(DIRECTIONS) Every line from the one with "- [your_name] - Initial" up to and including the one with "- **Record_Id:** 10" is to be output exactly as it appears below; pictures are not.
Segment Start: EXERCISE MATERIALS
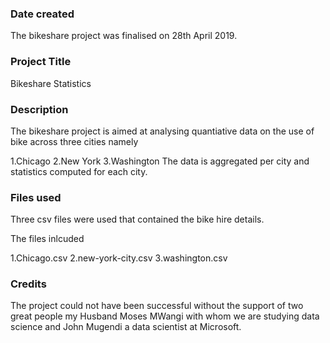 ### Date created
The bikeshare project was finalised on 28th April 2019.

### Project Title
Bikeshare Statistics 

### Description
The bikeshare project is aimed at analysing quantiative data on the use of bike across three cities namely

1.Chicago
2.New York 
3.Washington 
The data is aggregated per city and statistics computed for each city.

### Files used
Three csv files were used that contained the bike hire details.

The files inlcuded 

1.Chicago.csv
2.new-york-city.csv
3.washington.csv

### Credits
The project could not have been successful without the support of two great people my Husband Moses MWangi with whom we are studying data science and John Mugendi a data scientist at Microsoft.
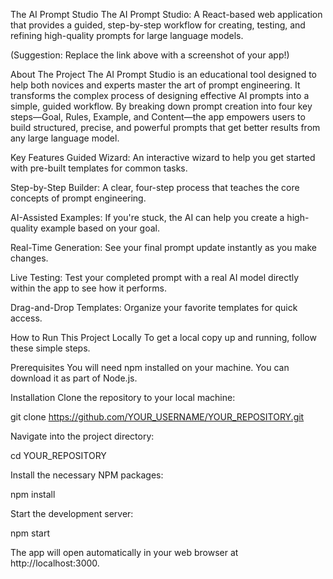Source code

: The AI Prompt Studio
The AI Prompt Studio: A React-based web application that provides a guided, step-by-step workflow for creating, testing, and refining high-quality prompts for large language models.

(Suggestion: Replace the link above with a screenshot of your app!)

About The Project
The AI Prompt Studio is an educational tool designed to help both novices and experts master the art of prompt engineering. It transforms the complex process of designing effective AI prompts into a simple, guided workflow. By breaking down prompt creation into four key steps—Goal, Rules, Example, and Content—the app empowers users to build structured, precise, and powerful prompts that get better results from any large language model.

Key Features
Guided Wizard: An interactive wizard to help you get started with pre-built templates for common tasks.

Step-by-Step Builder: A clear, four-step process that teaches the core concepts of prompt engineering.

AI-Assisted Examples: If you're stuck, the AI can help you create a high-quality example based on your goal.

Real-Time Generation: See your final prompt update instantly as you make changes.

Live Testing: Test your completed prompt with a real AI model directly within the app to see how it performs.

Drag-and-Drop Templates: Organize your favorite templates for quick access.

How to Run This Project Locally
To get a local copy up and running, follow these simple steps.

Prerequisites
You will need npm installed on your machine. You can download it as part of Node.js.

Installation
Clone the repository to your local machine:

git clone https://github.com/YOUR_USERNAME/YOUR_REPOSITORY.git

Navigate into the project directory:

cd YOUR_REPOSITORY

Install the necessary NPM packages:

npm install

Start the development server:

npm start

The app will open automatically in your web browser at http://localhost:3000.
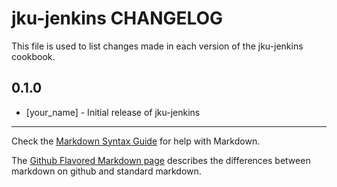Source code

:# jku-jenkins CHANGELOG

This file is used to list changes made in each version of the jku-jenkins cookbook.

## 0.1.0
- [your_name] - Initial release of jku-jenkins

- - -
Check the [Markdown Syntax Guide](http://daringfireball.net/projects/markdown/syntax) for help with Markdown.

The [Github Flavored Markdown page](http://github.github.com/github-flavored-markdown/) describes the differences between markdown on github and standard markdown.
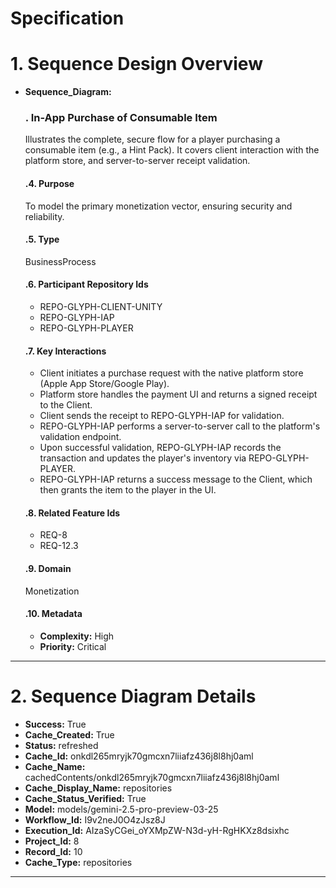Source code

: # Specification

# 1. Sequence Design Overview

- **Sequence_Diagram:**
  ### . In-App Purchase of Consumable Item
  Illustrates the complete, secure flow for a player purchasing a consumable item (e.g., a Hint Pack). It covers client interaction with the platform store, and server-to-server receipt validation.

  #### .4. Purpose
  To model the primary monetization vector, ensuring security and reliability.

  #### .5. Type
  BusinessProcess

  #### .6. Participant Repository Ids
  
  - REPO-GLYPH-CLIENT-UNITY
  - REPO-GLYPH-IAP
  - REPO-GLYPH-PLAYER
  
  #### .7. Key Interactions
  
  - Client initiates a purchase request with the native platform store (Apple App Store/Google Play).
  - Platform store handles the payment UI and returns a signed receipt to the Client.
  - Client sends the receipt to REPO-GLYPH-IAP for validation.
  - REPO-GLYPH-IAP performs a server-to-server call to the platform's validation endpoint.
  - Upon successful validation, REPO-GLYPH-IAP records the transaction and updates the player's inventory via REPO-GLYPH-PLAYER.
  - REPO-GLYPH-IAP returns a success message to the Client, which then grants the item to the player in the UI.
  
  #### .8. Related Feature Ids
  
  - REQ-8
  - REQ-12.3
  
  #### .9. Domain
  Monetization

  #### .10. Metadata
  
  - **Complexity:** High
  - **Priority:** Critical
  


---

# 2. Sequence Diagram Details

- **Success:** True
- **Cache_Created:** True
- **Status:** refreshed
- **Cache_Id:** onkdl265mryjk70gmcxn7liiafz436j8l8hj0aml
- **Cache_Name:** cachedContents/onkdl265mryjk70gmcxn7liiafz436j8l8hj0aml
- **Cache_Display_Name:** repositories
- **Cache_Status_Verified:** True
- **Model:** models/gemini-2.5-pro-preview-03-25
- **Workflow_Id:** I9v2neJ0O4zJsz8J
- **Execution_Id:** AIzaSyCGei_oYXMpZW-N3d-yH-RgHKXz8dsixhc
- **Project_Id:** 8
- **Record_Id:** 10
- **Cache_Type:** repositories


---

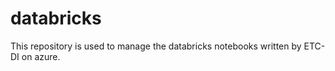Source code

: # databricks
This repository is used to manage the databricks notebooks written by ETC-DI on azure.
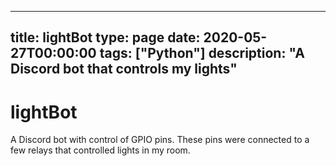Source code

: 
---
title: lightBot
type: page
date: 2020-05-27T00:00:00
tags: ["Python"]
description: "A Discord bot that controls my lights"
---


# lightBot

A Discord bot with control of GPIO pins. These pins were connected to a few relays that controlled lights in my room.
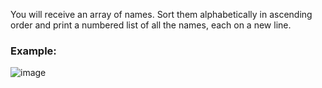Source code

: You will receive an array of names. Sort them alphabetically in ascending order and print a numbered list of all the names, each on a new line.

### Example:

![image](https://github.com/nsinorov/SoftUniMainPath/assets/45227327/5609febc-db5e-43ed-95bd-abd4a7a4c8f2)
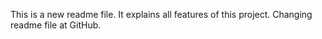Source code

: This is a new readme file. It explains all features of this project.
Changing readme file at GitHub.
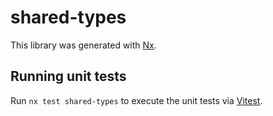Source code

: # shared-types

This library was generated with [Nx](https://nx.dev).

## Running unit tests

Run `nx test shared-types` to execute the unit tests via [Vitest](https://vitest.dev/).
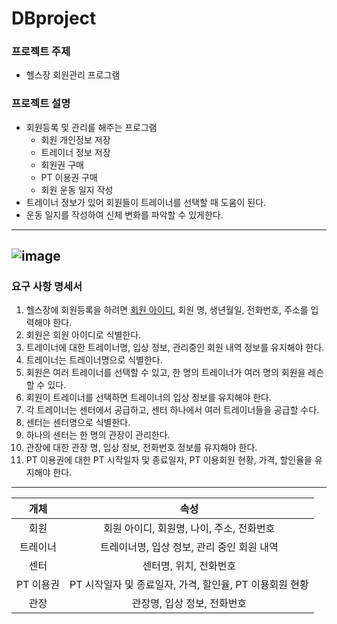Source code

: # DBproject

### 프로젝트 주제
  + 헬스장 회원관리 프로그램

### 프로젝트 설명
  + 회원등록 및 관리를 해주는 프로그램
    + 회원 개인정보 저장
    + 트레이너 정보 저장
    + 회원권 구매
    + PT 이용권 구매
    + 회원 운동 일지 작성
  + 트레이너 정보가 있어 회원들이 트레이너를 선택할 때 도움이 된다.
  + 운동 일지를 작성하여 신체 변화를 파악할 수 있게한다.

-----------------------------------------------------------------
![image](https://user-images.githubusercontent.com/48307813/168596752-e3ba225a-c123-4375-aed8-ed2f5034824c.png)
-----------------------------------------------------------------
### 요구 사항 명세서
 1. 헬스장에 회원등록을 하려면 <U>회원 아이디</U>, 회원 명, 생년월일, 전화번호, 주소를 입력해야 한다.
 2. 회원은 회원 아이디로 식별한다.
 3. 트레이너에 대한 트레이너명, 입상 정보, 관리중인 회원 내역 정보를 유지해야 한다.
 4. 트레이너는 트레이너명으로 식별한다.
 5. 회원은 여러 트레이너를 선택할 수 있고, 한 명의 트레이너가 여러 명의 회원을 레슨 할 수 있다.
 6. 회원이 트레이너를 선택하면 트레이너의 입상 정보를 유지해야 한다.
 7. 각 트레이너는 센터에서 공급하고, 센터 하나에서 여러 트레이너들을 공급할 수다.
 8. 센터는 센터명으로 식별한다.
 9. 하나의 센터는 한 명의 관장이 관리한다.
 10. 관장에 대한 관장 명, 입상 정보, 전화번호 정보를 유지해야 한다.
 11. PT 이용권에 대한 PT 시작일자 및 종료일자, PT 이용회원 현황, 가격, 할인율을 유지해야 한다.
-----------------------------------------------------------------
|개체|속성|
|:---:|:---:|
|회원     |회원 아이디, 회원명, 나이, 주소, 전화번호|
|트레이너 |트레이너명, 입상 정보, 관리 중인 회원 내역|
|센터     |센터명, 위치, 전화번호|
|PT 이용권|PT 시작일자 및 종료일자, 가격, 할인율, PT 이용회원 현황|
|관장     |관장명, 입상 정보, 전화번호|
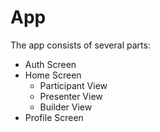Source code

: # App

The app consists of several parts:

- Auth Screen
- Home Screen
  - Participant View
  - Presenter View
  - Builder View
- Profile Screen
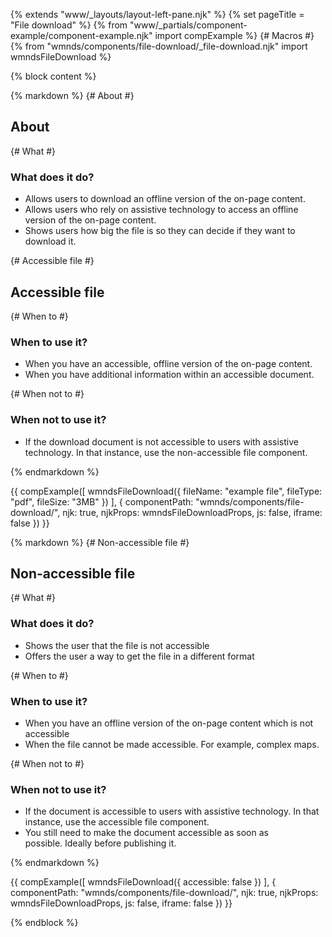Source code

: {% extends "www/_layouts/layout-left-pane.njk" %}
{% set pageTitle = "File download" %}
{% from "www/_partials/component-example/component-example.njk" import compExample %}
{# Macros #}
{% from "wmnds/components/file-download/_file-download.njk" import wmndsFileDownload %}

{% block content %}

{% markdown %}
{# About #}

## About

{# What #}

### What does it do?

- Allows users to download an offline version of the on-page content.
- Allows users who rely on assistive technology to access an offline version of the on-page content.
- Shows users how big the file is so they can decide if they want to download it.

{# Accessible file #}

## Accessible file

{# When to #}

### When to use it?

- When you have an accessible, offline version of the on-page content.
- When you have additional information within an accessible document.

{# When not to #}

### When not to use it?

- If the download document is not accessible to users with assistive technology. In that instance, use the non-accessible file component.

{% endmarkdown %}

{{
    compExample([
        wmndsFileDownload({
            fileName: "example file",
            fileType: "pdf",
            fileSize: "3MB"
        })
    ], {
        componentPath: "wmnds/components/file-download/",
        njk: true,
        njkProps: wmndsFileDownloadProps,
        js: false,
        iframe: false
    })
}}

{% markdown %}
{# Non-accessible file #}

## Non-accessible file

{# What #}

### What does it do? <a name="non-accessible-what-does-it-do"></a>

- Shows the user that the file is not accessible
- Offers the user a way to get the file in a different format

{# When to #}

### When to use it? <a name="non-accessible-when-to-use-it"></a>

- When you have an offline version of the on-page content which is not accessible
- When the file cannot be made accessible. For example, complex maps.

{# When not to #}

### When not to use it? <a name="non-accessible-when-not-to-use-it"></a>

- If the document is accessible to users with assistive technology. In that instance, use the accessible file component.
- You still need to make the document accessible as soon as possible. Ideally before publishing it.

{% endmarkdown %}

{{
    compExample([
        wmndsFileDownload({
            accessible: false
        })
    ], {
        componentPath: "wmnds/components/file-download/",
        njk: true,
        njkProps: wmndsFileDownloadProps,
        js: false,
        iframe: false
    })
}}

{% endblock %}
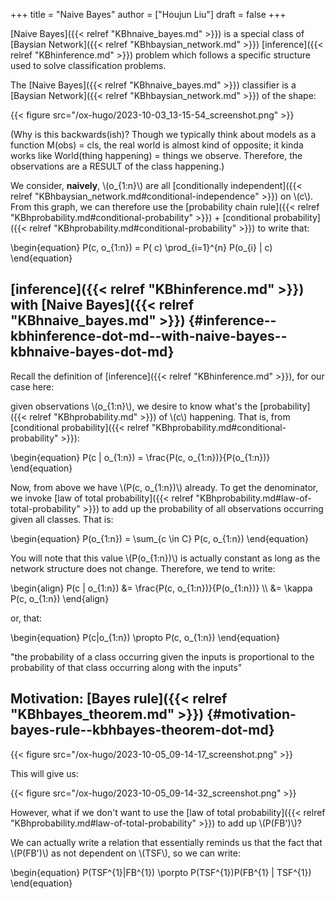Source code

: +++
title = "Naive Bayes"
author = ["Houjun Liu"]
draft = false
+++

[Naive Bayes]({{< relref "KBhnaive_bayes.md" >}}) is a special class of [Baysian Network]({{< relref "KBhbaysian_network.md" >}}) [inference]({{< relref "KBhinference.md" >}}) problem which follows a specific structure used to solve classification problems.

The [Naive Bayes]({{< relref "KBhnaive_bayes.md" >}}) classifier is a [Baysian Network]({{< relref "KBhbaysian_network.md" >}}) of the shape:

{{< figure src="/ox-hugo/2023-10-03_13-15-54_screenshot.png" >}}

(Why is this backwards(ish)? Though we typically think about models as a function M(obs) = cls, the real world is almost kind of opposite; it kinda works like World(thing happening) = things we observe. Therefore, the observations are a RESULT of the class happening.)

We consider, **naively**, \\(o\_{1:n}\\) are all [conditionally independent]({{< relref "KBhbaysian_network.md#conditional-independence" >}}) on \\(c\\). From this graph, we can therefore use the [probability chain rule]({{< relref "KBhprobability.md#conditional-probability" >}}) + [conditional probability]({{< relref "KBhprobability.md#conditional-probability" >}}) to write that:

\begin{equation}
P(c, o\_{1:n}) = P( c) \prod\_{i=1}^{n} P(o\_{i} | c)
\end{equation}


## [inference]({{< relref "KBhinference.md" >}}) with [Naive Bayes]({{< relref "KBhnaive_bayes.md" >}}) {#inference--kbhinference-dot-md--with-naive-bayes--kbhnaive-bayes-dot-md}

Recall the definition of [inference]({{< relref "KBhinference.md" >}}), for our case here:

given observations \\(o\_{1:n}\\), we desire to know what's the [probability]({{< relref "KBhprobability.md" >}}) of \\(c\\) happening. That is, from [conditional probability]({{< relref "KBhprobability.md#conditional-probability" >}}):

\begin{equation}
P(c | o\_{1:n}) = \frac{P(c, o\_{1:n})}{P(o\_{1:n})}
\end{equation}

Now, from above we have \\(P(c, o\_{1:n})\\) already. To get the denominator, we invoke [law of total probability]({{< relref "KBhprobability.md#law-of-total-probability" >}}) to add up the probability of all observations occurring given all classes. That is:

\begin{equation}
P(o\_{1:n}) = \sum\_{c \in C} P(c, o\_{1:n})
\end{equation}

You will note that this value \\(P(o\_{1:n})\\) is actually constant as long as the network structure does not change. Therefore, we tend to write:

\begin{align}
P(c | o\_{1:n}) &= \frac{P(c, o\_{1:n})}{P(o\_{1:n})}  \\\\
&= \kappa P(c, o\_{1:n})
\end{align}

or, that:

\begin{equation}
P(c|o\_{1:n}) \propto P(c, o\_{1:n})
\end{equation}

"the probability of a class occurring given the inputs is proportional to the probability of that class occurring along with the inputs"


## Motivation: [Bayes rule]({{< relref "KBhbayes_theorem.md" >}}) {#motivation-bayes-rule--kbhbayes-theorem-dot-md}

{{< figure src="/ox-hugo/2023-10-05_09-14-17_screenshot.png" >}}

This will give us:

{{< figure src="/ox-hugo/2023-10-05_09-14-32_screenshot.png" >}}

However, what if we don't want to use the [law of total probability]({{< relref "KBhprobability.md#law-of-total-probability" >}}) to add up \\(P(FB')\\)?

We can actually write a relation that essentially reminds us that the fact that \\(P(FB')\\) as not dependent on \\(TSF\\), so we can write:

\begin{equation}
P(TSF^{1}|FB^{1}) \porpto P(TSF^{1})P(FB^{1} | TSF^{1})
\end{equation}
Segment End: EXERCISE MATERIALS
(RESULT OF THE TASK)
- [your_name] - Initial release of jku-jenkins

- - -
Check the [Markdown Syntax Guide](http://daringfireball.net/projects/markdown/syntax) for help with Markdown.

The [Github Flavored Markdown page](http://github.github.com/github-flavored-markdown/) describes the differences between markdown on github and standard markdown.
Source code

: # Specification

# 1. Sequence Design Overview

- **Sequence_Diagram:**
  ### . In-App Purchase of Consumable Item
  Illustrates the complete, secure flow for a player purchasing a consumable item (e.g., a Hint Pack). It covers client interaction with the platform store, and server-to-server receipt validation.

  #### .4. Purpose
  To model the primary monetization vector, ensuring security and reliability.

  #### .5. Type
  BusinessProcess

  #### .6. Participant Repository Ids
  
  - REPO-GLYPH-CLIENT-UNITY
  - REPO-GLYPH-IAP
  - REPO-GLYPH-PLAYER
  
  #### .7. Key Interactions
  
  - Client initiates a purchase request with the native platform store (Apple App Store/Google Play).
  - Platform store handles the payment UI and returns a signed receipt to the Client.
  - Client sends the receipt to REPO-GLYPH-IAP for validation.
  - REPO-GLYPH-IAP performs a server-to-server call to the platform's validation endpoint.
  - Upon successful validation, REPO-GLYPH-IAP records the transaction and updates the player's inventory via REPO-GLYPH-PLAYER.
  - REPO-GLYPH-IAP returns a success message to the Client, which then grants the item to the player in the UI.
  
  #### .8. Related Feature Ids
  
  - REQ-8
  - REQ-12.3
  
  #### .9. Domain
  Monetization

  #### .10. Metadata
  
  - **Complexity:** High
  - **Priority:** Critical
  


---

# 2. Sequence Diagram Details

- **Success:** True
- **Cache_Created:** True
- **Status:** refreshed
- **Cache_Id:** onkdl265mryjk70gmcxn7liiafz436j8l8hj0aml
- **Cache_Name:** cachedContents/onkdl265mryjk70gmcxn7liiafz436j8l8hj0aml
- **Cache_Display_Name:** repositories
- **Cache_Status_Verified:** True
- **Model:** models/gemini-2.5-pro-preview-03-25
- **Workflow_Id:** I9v2neJ0O4zJsz8J
- **Execution_Id:** AIzaSyCGei_oYXMpZW-N3d-yH-RgHKXz8dsixhc
- **Project_Id:** 8
- **Record_Id:** 10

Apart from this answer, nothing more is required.